[[ RECORDS FOR THIS EXERCISE, beginning ]]
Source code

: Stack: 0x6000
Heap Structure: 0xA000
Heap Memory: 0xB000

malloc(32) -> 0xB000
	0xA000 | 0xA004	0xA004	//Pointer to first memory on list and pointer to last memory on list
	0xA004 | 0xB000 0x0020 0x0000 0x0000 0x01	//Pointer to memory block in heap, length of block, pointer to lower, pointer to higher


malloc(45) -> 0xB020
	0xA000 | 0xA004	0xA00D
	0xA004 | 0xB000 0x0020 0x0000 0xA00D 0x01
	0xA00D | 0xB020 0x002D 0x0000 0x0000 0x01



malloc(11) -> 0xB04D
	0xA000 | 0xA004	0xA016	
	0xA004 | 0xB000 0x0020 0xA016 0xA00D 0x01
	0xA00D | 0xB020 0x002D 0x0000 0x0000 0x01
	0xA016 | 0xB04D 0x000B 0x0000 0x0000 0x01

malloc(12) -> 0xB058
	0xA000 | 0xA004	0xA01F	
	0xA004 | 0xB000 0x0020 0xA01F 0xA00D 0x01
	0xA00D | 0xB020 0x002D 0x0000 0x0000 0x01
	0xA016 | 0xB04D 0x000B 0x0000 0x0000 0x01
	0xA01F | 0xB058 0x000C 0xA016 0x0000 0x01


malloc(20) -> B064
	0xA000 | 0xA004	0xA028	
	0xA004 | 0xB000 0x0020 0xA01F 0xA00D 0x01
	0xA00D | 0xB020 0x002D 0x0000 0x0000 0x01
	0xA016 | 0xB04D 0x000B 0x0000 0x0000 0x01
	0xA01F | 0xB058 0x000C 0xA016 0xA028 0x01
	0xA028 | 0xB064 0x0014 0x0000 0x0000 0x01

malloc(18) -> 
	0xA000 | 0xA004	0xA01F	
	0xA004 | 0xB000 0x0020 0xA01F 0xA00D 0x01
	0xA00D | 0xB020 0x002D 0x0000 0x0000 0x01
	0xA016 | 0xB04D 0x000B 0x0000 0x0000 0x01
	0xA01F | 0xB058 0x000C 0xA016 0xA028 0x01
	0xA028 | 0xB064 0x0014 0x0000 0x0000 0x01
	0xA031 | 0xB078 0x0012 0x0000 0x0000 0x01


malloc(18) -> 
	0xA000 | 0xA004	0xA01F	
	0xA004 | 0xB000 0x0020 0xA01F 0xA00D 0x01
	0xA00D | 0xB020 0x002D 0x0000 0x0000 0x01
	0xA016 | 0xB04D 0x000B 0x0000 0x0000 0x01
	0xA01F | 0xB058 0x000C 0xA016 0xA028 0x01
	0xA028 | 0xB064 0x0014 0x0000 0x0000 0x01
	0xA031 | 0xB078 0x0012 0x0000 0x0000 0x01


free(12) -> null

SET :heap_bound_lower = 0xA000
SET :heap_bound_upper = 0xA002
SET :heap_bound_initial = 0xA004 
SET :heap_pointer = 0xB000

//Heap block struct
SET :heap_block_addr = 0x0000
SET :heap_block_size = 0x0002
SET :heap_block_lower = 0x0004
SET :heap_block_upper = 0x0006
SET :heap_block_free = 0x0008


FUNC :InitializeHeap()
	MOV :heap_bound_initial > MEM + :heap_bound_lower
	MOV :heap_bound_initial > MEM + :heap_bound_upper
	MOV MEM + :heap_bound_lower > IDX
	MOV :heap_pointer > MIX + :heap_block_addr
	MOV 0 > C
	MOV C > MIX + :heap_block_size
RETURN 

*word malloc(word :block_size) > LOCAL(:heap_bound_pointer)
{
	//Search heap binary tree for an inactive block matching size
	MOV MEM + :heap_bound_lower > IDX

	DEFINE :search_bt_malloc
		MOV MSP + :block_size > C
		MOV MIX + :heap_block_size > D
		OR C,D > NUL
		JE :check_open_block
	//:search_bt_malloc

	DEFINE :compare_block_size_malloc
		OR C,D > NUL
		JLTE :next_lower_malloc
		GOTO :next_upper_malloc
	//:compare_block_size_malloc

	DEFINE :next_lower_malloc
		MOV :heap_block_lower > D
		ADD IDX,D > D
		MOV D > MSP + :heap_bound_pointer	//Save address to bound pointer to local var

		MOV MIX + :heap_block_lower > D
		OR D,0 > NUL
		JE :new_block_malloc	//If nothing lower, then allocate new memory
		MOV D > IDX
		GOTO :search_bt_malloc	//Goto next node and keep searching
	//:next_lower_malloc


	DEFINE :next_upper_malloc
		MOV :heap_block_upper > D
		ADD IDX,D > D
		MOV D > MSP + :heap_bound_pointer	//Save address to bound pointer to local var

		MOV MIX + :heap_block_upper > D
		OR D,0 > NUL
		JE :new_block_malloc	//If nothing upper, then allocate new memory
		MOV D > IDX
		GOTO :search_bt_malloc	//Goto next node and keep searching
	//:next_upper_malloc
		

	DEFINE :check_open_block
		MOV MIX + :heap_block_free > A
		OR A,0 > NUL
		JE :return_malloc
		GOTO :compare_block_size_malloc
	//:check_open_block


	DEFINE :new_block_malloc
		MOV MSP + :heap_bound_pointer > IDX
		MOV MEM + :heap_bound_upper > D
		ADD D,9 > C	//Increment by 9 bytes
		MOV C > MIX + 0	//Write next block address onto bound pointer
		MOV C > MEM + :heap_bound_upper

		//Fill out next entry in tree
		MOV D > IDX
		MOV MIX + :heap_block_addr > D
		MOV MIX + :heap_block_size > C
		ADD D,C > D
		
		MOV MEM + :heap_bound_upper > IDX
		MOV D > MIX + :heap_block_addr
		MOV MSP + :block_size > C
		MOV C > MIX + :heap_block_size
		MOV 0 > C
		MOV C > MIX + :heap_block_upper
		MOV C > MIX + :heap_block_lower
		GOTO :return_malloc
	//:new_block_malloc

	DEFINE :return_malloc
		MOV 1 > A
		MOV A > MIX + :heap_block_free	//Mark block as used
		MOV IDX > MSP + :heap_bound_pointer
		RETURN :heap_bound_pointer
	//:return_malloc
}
[[ RECORDS FOR THIS EXERCISE, end ]]
**TASK TO CARRY OUT**
Could the entries above be output once more, exactly as they are?

**ANSWER FOR THE TASK**
Source code

: Stack: 0x6000
Heap Structure: 0xA000
Heap Memory: 0xB000

malloc(32) -> 0xB000
	0xA000 | 0xA004	0xA004	//Pointer to first memory on list and pointer to last memory on list
	0xA004 | 0xB000 0x0020 0x0000 0x0000 0x01	//Pointer to memory block in heap, length of block, pointer to lower, pointer to higher


malloc(45) -> 0xB020
	0xA000 | 0xA004	0xA00D
	0xA004 | 0xB000 0x0020 0x0000 0xA00D 0x01
	0xA00D | 0xB020 0x002D 0x0000 0x0000 0x01



malloc(11) -> 0xB04D
	0xA000 | 0xA004	0xA016	
	0xA004 | 0xB000 0x0020 0xA016 0xA00D 0x01
	0xA00D | 0xB020 0x002D 0x0000 0x0000 0x01
	0xA016 | 0xB04D 0x000B 0x0000 0x0000 0x01

malloc(12) -> 0xB058
	0xA000 | 0xA004	0xA01F	
	0xA004 | 0xB000 0x0020 0xA01F 0xA00D 0x01
	0xA00D | 0xB020 0x002D 0x0000 0x0000 0x01
	0xA016 | 0xB04D 0x000B 0x0000 0x0000 0x01
	0xA01F | 0xB058 0x000C 0xA016 0x0000 0x01


malloc(20) -> B064
	0xA000 | 0xA004	0xA028	
	0xA004 | 0xB000 0x0020 0xA01F 0xA00D 0x01
	0xA00D | 0xB020 0x002D 0x0000 0x0000 0x01
	0xA016 | 0xB04D 0x000B 0x0000 0x0000 0x01
	0xA01F | 0xB058 0x000C 0xA016 0xA028 0x01
	0xA028 | 0xB064 0x0014 0x0000 0x0000 0x01

malloc(18) -> 
	0xA000 | 0xA004	0xA01F	
	0xA004 | 0xB000 0x0020 0xA01F 0xA00D 0x01
	0xA00D | 0xB020 0x002D 0x0000 0x0000 0x01
	0xA016 | 0xB04D 0x000B 0x0000 0x0000 0x01
	0xA01F | 0xB058 0x000C 0xA016 0xA028 0x01
	0xA028 | 0xB064 0x0014 0x0000 0x0000 0x01
	0xA031 | 0xB078 0x0012 0x0000 0x0000 0x01


malloc(18) -> 
	0xA000 | 0xA004	0xA01F	
	0xA004 | 0xB000 0x0020 0xA01F 0xA00D 0x01
	0xA00D | 0xB020 0x002D 0x0000 0x0000 0x01
	0xA016 | 0xB04D 0x000B 0x0000 0x0000 0x01
	0xA01F | 0xB058 0x000C 0xA016 0xA028 0x01
	0xA028 | 0xB064 0x0014 0x0000 0x0000 0x01
	0xA031 | 0xB078 0x0012 0x0000 0x0000 0x01


free(12) -> null

SET :heap_bound_lower = 0xA000
SET :heap_bound_upper = 0xA002
SET :heap_bound_initial = 0xA004 
SET :heap_pointer = 0xB000

//Heap block struct
SET :heap_block_addr = 0x0000
SET :heap_block_size = 0x0002
SET :heap_block_lower = 0x0004
SET :heap_block_upper = 0x0006
SET :heap_block_free = 0x0008


FUNC :InitializeHeap()
	MOV :heap_bound_initial > MEM + :heap_bound_lower
	MOV :heap_bound_initial > MEM + :heap_bound_upper
	MOV MEM + :heap_bound_lower > IDX
	MOV :heap_pointer > MIX + :heap_block_addr
	MOV 0 > C
	MOV C > MIX + :heap_block_size
RETURN 

*word malloc(word :block_size) > LOCAL(:heap_bound_pointer)
{
	//Search heap binary tree for an inactive block matching size
	MOV MEM + :heap_bound_lower > IDX

	DEFINE :search_bt_malloc
		MOV MSP + :block_size > C
		MOV MIX + :heap_block_size > D
		OR C,D > NUL
		JE :check_open_block
	//:search_bt_malloc

	DEFINE :compare_block_size_malloc
		OR C,D > NUL
		JLTE :next_lower_malloc
		GOTO :next_upper_malloc
	//:compare_block_size_malloc

	DEFINE :next_lower_malloc
		MOV :heap_block_lower > D
		ADD IDX,D > D
		MOV D > MSP + :heap_bound_pointer	//Save address to bound pointer to local var

		MOV MIX + :heap_block_lower > D
		OR D,0 > NUL
		JE :new_block_malloc	//If nothing lower, then allocate new memory
		MOV D > IDX
		GOTO :search_bt_malloc	//Goto next node and keep searching
	//:next_lower_malloc


	DEFINE :next_upper_malloc
		MOV :heap_block_upper > D
		ADD IDX,D > D
		MOV D > MSP + :heap_bound_pointer	//Save address to bound pointer to local var

		MOV MIX + :heap_block_upper > D
		OR D,0 > NUL
		JE :new_block_malloc	//If nothing upper, then allocate new memory
		MOV D > IDX
		GOTO :search_bt_malloc	//Goto next node and keep searching
	//:next_upper_malloc
		

	DEFINE :check_open_block
		MOV MIX + :heap_block_free > A
		OR A,0 > NUL
		JE :return_malloc
		GOTO :compare_block_size_malloc
	//:check_open_block


	DEFINE :new_block_malloc
		MOV MSP + :heap_bound_pointer > IDX
		MOV MEM + :heap_bound_upper > D
		ADD D,9 > C	//Increment by 9 bytes
		MOV C > MIX + 0	//Write next block address onto bound pointer
		MOV C > MEM + :heap_bound_upper

		//Fill out next entry in tree
		MOV D > IDX
		MOV MIX + :heap_block_addr > D
		MOV MIX + :heap_block_size > C
		ADD D,C > D
		
		MOV MEM + :heap_bound_upper > IDX
		MOV D > MIX + :heap_block_addr
		MOV MSP + :block_size > C
		MOV C > MIX + :heap_block_size
		MOV 0 > C
		MOV C > MIX + :heap_block_upper
		MOV C > MIX + :heap_block_lower
		GOTO :return_malloc
	//:new_block_malloc

	DEFINE :return_malloc
		MOV 1 > A
		MOV A > MIX + :heap_block_free	//Mark block as used
		MOV IDX > MSP + :heap_bound_pointer
		RETURN :heap_bound_pointer
	//:return_malloc
}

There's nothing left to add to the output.